A doença inflamatória pélvica (DIP) é a principal causa de morbidade infecciosa do trato genital feminino. Além das complicações clássicas como dor pélvica crônica, prenhez ectópíca e infertilidade, peritonite, formação de abscesso pélvico, em caso de comprometimento do sistema imunológico a patologia pode levar à sepse bacteriana generalizada e morte.

 

A DIP foi incluída pelo CDC, em 1993, como pertencente a Categoria B, na classificação clínica da AIDS, sendo condição sintomática que pode sofrer influência da infecção pelo HIV.

 

O quadro clínico habitual é constituído por desconforto abdominal, mobilização do colo e palpação dos anexos dolorosa; material purulento exteriorizando-se pelo canal cervical ou através de material obtido na punção de fundo-de-saco vaginal, e algumas vezes evidências de abscesso pélvico em exame clínico ou detectado através de exame ultra-sonográfico. A dor pélvica nem sempre é significativa nos casos de DIP em mulheres HIV-positivas. A dor é causada principalmente pela inflamação decorrente da liberação de substâncias envolvidas na resposta imunológica, mais do que pela lesão direta das estruturas anatômicas. Ora, em tais pacientes a resposta inflamatória encontra-se comprometida, e portanto a dor é menos significativa como característica clínica.

 

A DIP costuma ser mais freqüente e mais severa em mulheres HIV-positivas, provavelmente pela alteração determinada no curso natural da doença sobre influência da infecção pelo HIV. Estes fatos têm sido demonstrados em estudos em Nova lorque e São Francisco, onde foi observado que a incidência de soropositividade para o HIV era maior em mulheres internadas com DIP (l3,6% e 6,7% respectivamente) quando relacionados com outros grupos de mulheres da mesma população. Além de mais comum, a severidade era também maior, com maior freqüência de formação de abscessos, maior número de intervenções cirúrgicas e pior evolução clínica, com persistência de quadro febril.

 

Estudo de Kamenga e cols. (l995) detectaram a presença de positividade do HIV em 26,7% das mulheres internadas com DIP na Costa do Marfim.
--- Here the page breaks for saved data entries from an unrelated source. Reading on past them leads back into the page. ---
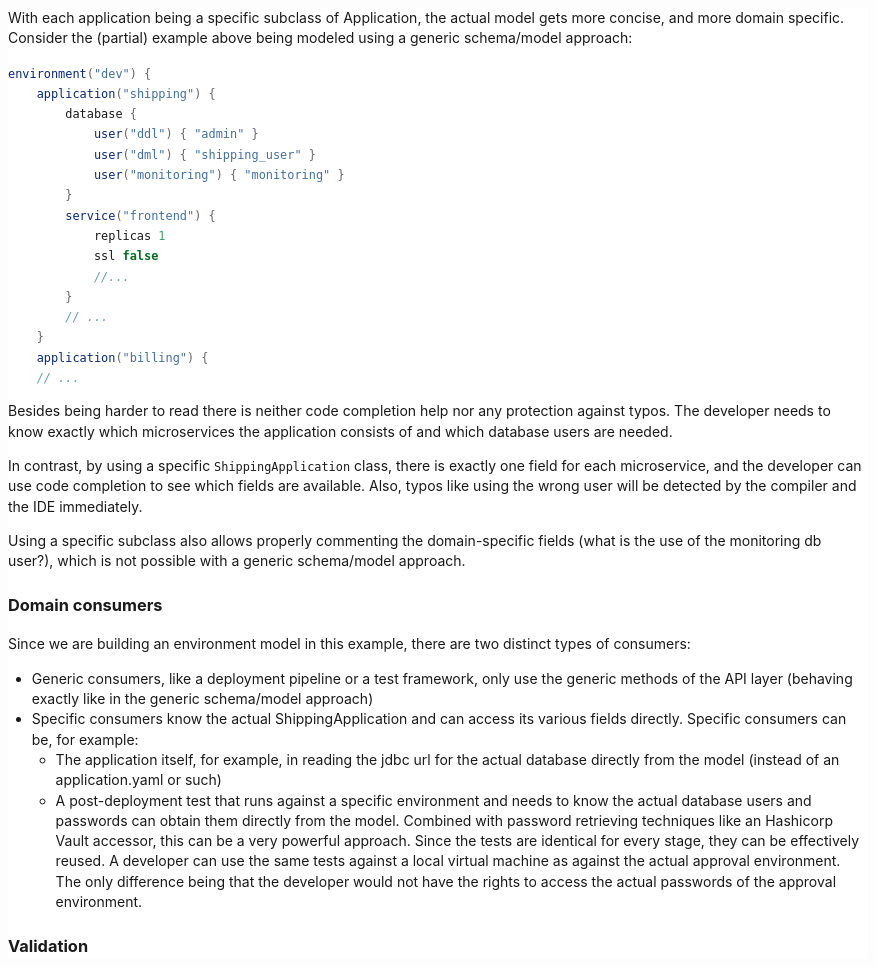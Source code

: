 With each application being a specific subclass of Application, the actual model gets more concise, and more domain specific. Consider the (partial) example above being modeled using a generic schema/model approach:

```groovy
environment("dev") {
    application("shipping") {
        database {
            user("ddl") { "admin" }
            user("dml") { "shipping_user" }
            user("monitoring") { "monitoring" }
        }
        service("frontend") {
            replicas 1
            ssl false
            //...
        }
        // ...
    }
    application("billing") { 
    // ...
```
Besides being harder to read there is neither code completion help nor any protection against typos. The developer needs to know exactly which microservices the application consists of and which database users are needed.

In contrast, by using a specific `ShippingApplication` class, there is exactly one field for each microservice, and the developer can use code completion to see which fields are available. Also, typos like using the wrong user will be detected by the compiler and the IDE immediately.

Using a specific subclass also allows properly commenting the domain-specific fields (what is the use of the monitoring db user?), which is not possible with a generic schema/model approach.

### Domain consumers

Since we are building an environment model in this example, there are two distinct types of consumers:

* Generic consumers, like a deployment pipeline or a test framework, only use the generic methods of the API layer (behaving exactly like in the generic schema/model approach)
* Specific consumers know the actual ShippingApplication and can access its various fields directly. Specific consumers can be, for example:
    * The application itself, for example, in reading the jdbc url for the actual database directly from the model (instead of an application.yaml or such)
    * A post-deployment test that runs against a specific environment and needs to know the actual database users and passwords can obtain them directly from the model. Combined with password retrieving techniques like an Hashicorp Vault accessor, this can be a very powerful approach. Since the tests are identical for every stage, they can be effectively reused. A developer can use the same tests against a local virtual machine as against the actual approval environment. The only difference being that the developer would not have the rights to access the actual passwords of the approval environment.

### Validation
As mulheres HIV-positivas apresentavam quadro clínico mais severo, 3,5 vezes mais internações e 6,5 vezes maior necessidade de cirurgia. Indicação cirúrgica por abscesso pélvico foi duas vezes maior em mulheres HIV-positivas.

 

Por ser mais comum e severa em mulheres HIV-positivas a terapia para DIP deve ser mais agressiva com hospitalização mais freqüente, principalmente se houver imunossupressão. Até o momento a terapêutica da DIP em HIV-positivas não difere do empregado em mulheres HIV-negativas, porque parece não existir diferença significativa nos organismos.